Vienna-based artist Christian Reiner reads from the so-called Turmgedichte, or “Tower Poems,” of Friedrich Hölderlin. The German poet has, of course, long been lodged in ECM’s consciousness (see, for example, Scardanelli), though nowhere nearly as long as he was himself lodged in the selfsame tower, later known as the Hölderlinturm, in which he would spend the last 36 years of his life, until he fell like the pen from his hand in 1843. In his liner notes to this spoken word album, Peter Sloterdijk speaks of the tower as “an ur-scene of German culture,” and its looming presence and stonework are accordingly felt in every syllable crafted at Reiner’s lips.

Reiner, whose work encompasses radio plays, theater productions, and other forms of experimental speech art, possesses a genuinely penetrating voice, but in the context of Hölderlin’s poems it is the voice that possesses him. The first word he speaks is followed by a pause so pregnant that we are drawn into the moment as eternity. Reiner thus allows us to inhabit the spaces of the words as if they were as architecturally significant as Hölderlin’s tower. We can feel the night pulsing through sentences, the poet’s mind closing in. The voice, then, becomes another soul, spun filament by filament until it speaks of its own accord.

CR
(Photo credit: Tibor Andreas Kiss)

Aside from the signposts of the seasons, the word Mensch(en) is a major semantic touchstone of these texts. Its very sound looks beyond any flesh-bound meaning toward a dialectical non-being. It is not the man but the construction of the man, of the body as an instrument of love and lore, a book of pages bound by the circumscription of years and autobiographical anomalies. Before long, we feel that Hölderlin’s cosmology has become fraught with the weight of its own invention, and that every word is an attempt to burrow through its infrastructure in hopes that it will be hollow enough to float away at the puff of just…one…more…word. We also have the signoff of Hölderlin’s alter ego, Scardanelli, as well as the dates preceding their signature, to lead the way beyond landscapes of flesh contracting from the chill. And if we listen closely enough, we might hear the distant cries of cities whose populations tread the streets like spiders, their match-heads filled with mortal fear of friction. But even they cannot help but bump into each other, unleashing fires that wipe out entire boroughs, so that all we are left with in the end are friendship and love wandering like wild animals in a forest.

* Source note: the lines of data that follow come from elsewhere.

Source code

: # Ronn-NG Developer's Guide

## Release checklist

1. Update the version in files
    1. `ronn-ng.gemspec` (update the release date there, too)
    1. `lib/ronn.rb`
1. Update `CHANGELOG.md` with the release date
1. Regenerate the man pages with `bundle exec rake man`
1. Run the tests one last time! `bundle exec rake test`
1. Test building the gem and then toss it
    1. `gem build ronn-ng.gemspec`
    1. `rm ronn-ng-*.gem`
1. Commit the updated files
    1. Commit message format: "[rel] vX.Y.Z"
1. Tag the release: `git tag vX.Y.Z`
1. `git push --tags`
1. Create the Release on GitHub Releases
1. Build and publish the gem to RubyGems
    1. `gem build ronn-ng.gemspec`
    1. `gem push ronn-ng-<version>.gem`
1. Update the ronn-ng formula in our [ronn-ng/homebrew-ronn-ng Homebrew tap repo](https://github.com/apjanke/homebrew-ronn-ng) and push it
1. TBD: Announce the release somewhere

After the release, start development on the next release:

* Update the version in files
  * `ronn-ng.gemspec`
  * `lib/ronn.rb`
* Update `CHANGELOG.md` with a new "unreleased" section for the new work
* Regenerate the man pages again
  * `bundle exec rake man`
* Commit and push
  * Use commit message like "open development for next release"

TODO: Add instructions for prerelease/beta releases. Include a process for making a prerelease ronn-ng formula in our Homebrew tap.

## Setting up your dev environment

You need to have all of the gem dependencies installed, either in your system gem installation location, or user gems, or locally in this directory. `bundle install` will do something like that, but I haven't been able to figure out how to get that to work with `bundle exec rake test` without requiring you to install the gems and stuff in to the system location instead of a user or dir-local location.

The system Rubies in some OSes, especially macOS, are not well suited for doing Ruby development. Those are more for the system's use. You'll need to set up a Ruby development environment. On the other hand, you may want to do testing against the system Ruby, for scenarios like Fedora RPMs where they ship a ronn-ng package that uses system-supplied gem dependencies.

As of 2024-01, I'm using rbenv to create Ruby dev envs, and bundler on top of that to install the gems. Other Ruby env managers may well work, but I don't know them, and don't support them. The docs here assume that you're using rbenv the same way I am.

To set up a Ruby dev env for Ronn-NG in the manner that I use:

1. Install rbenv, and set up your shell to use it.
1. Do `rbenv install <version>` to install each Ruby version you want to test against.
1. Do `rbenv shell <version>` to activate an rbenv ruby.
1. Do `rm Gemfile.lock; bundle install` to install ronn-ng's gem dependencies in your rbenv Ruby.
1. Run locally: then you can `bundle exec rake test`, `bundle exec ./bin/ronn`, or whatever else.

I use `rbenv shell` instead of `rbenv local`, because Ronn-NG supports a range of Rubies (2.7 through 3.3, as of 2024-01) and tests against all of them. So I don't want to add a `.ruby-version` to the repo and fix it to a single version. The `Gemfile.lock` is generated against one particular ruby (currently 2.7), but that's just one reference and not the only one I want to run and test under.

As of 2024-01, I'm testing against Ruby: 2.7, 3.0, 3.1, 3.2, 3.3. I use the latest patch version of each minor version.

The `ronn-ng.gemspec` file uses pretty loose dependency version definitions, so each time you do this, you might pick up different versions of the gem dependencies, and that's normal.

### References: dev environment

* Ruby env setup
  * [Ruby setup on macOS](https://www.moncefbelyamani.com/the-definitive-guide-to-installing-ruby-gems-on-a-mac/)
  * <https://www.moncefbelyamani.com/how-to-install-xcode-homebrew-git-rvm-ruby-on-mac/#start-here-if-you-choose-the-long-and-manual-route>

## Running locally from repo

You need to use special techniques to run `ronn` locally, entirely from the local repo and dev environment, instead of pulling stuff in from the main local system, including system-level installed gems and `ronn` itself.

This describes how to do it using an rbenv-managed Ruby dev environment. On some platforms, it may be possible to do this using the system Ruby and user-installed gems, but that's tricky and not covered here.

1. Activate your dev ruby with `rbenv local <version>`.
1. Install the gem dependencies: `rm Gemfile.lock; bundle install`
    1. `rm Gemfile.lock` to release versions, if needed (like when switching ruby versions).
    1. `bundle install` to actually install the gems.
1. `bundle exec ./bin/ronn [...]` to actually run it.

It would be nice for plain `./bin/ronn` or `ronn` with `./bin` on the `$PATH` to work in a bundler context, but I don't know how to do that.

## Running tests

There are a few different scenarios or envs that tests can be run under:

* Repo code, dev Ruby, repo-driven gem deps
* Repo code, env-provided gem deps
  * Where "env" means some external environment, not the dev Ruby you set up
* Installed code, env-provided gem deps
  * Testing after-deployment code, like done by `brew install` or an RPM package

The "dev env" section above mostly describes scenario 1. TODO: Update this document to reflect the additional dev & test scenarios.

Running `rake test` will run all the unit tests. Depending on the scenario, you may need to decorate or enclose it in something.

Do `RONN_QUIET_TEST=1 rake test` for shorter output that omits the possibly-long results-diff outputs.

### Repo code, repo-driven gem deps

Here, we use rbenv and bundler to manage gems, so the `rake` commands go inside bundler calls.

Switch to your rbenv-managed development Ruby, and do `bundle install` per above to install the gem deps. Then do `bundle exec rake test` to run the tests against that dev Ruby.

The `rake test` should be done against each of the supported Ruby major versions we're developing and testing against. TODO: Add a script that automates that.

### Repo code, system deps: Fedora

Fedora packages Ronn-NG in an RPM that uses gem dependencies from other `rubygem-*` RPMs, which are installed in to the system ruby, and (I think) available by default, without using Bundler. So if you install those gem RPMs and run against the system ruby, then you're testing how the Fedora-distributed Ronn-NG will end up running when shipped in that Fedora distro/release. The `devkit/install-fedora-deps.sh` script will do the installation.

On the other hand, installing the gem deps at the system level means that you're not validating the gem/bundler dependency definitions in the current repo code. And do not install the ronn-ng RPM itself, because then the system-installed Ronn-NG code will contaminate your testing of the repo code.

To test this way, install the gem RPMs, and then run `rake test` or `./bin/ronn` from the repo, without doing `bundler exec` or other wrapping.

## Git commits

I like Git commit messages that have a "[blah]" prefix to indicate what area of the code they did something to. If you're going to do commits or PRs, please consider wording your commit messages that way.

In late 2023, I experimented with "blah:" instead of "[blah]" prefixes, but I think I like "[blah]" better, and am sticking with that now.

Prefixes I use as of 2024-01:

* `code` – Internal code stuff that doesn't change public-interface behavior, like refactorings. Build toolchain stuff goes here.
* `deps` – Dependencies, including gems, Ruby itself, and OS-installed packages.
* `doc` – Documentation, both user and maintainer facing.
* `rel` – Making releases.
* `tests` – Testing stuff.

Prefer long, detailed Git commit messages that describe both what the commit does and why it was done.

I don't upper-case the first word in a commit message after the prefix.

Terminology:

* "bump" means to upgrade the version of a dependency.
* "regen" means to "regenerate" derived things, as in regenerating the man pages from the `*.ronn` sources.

Although I can’t imagine that Turmgedichte will be of appeal to anyone who doesn’t speak German, one may nonetheless link it to the readings of Heinz Holliger’s Scardanelli-Zyklus—only now we are exposed to the music of the language itself. In light of this, I would correct myself by distinguishing it from spoken word albums as instead an album of words that are spoken, for it is the act of their articulation that here matters most. The letters, of course, have organs, characteristics, and genetic idiosyncrasies, but in their sounding they are able to touch something grossly internal in all of us.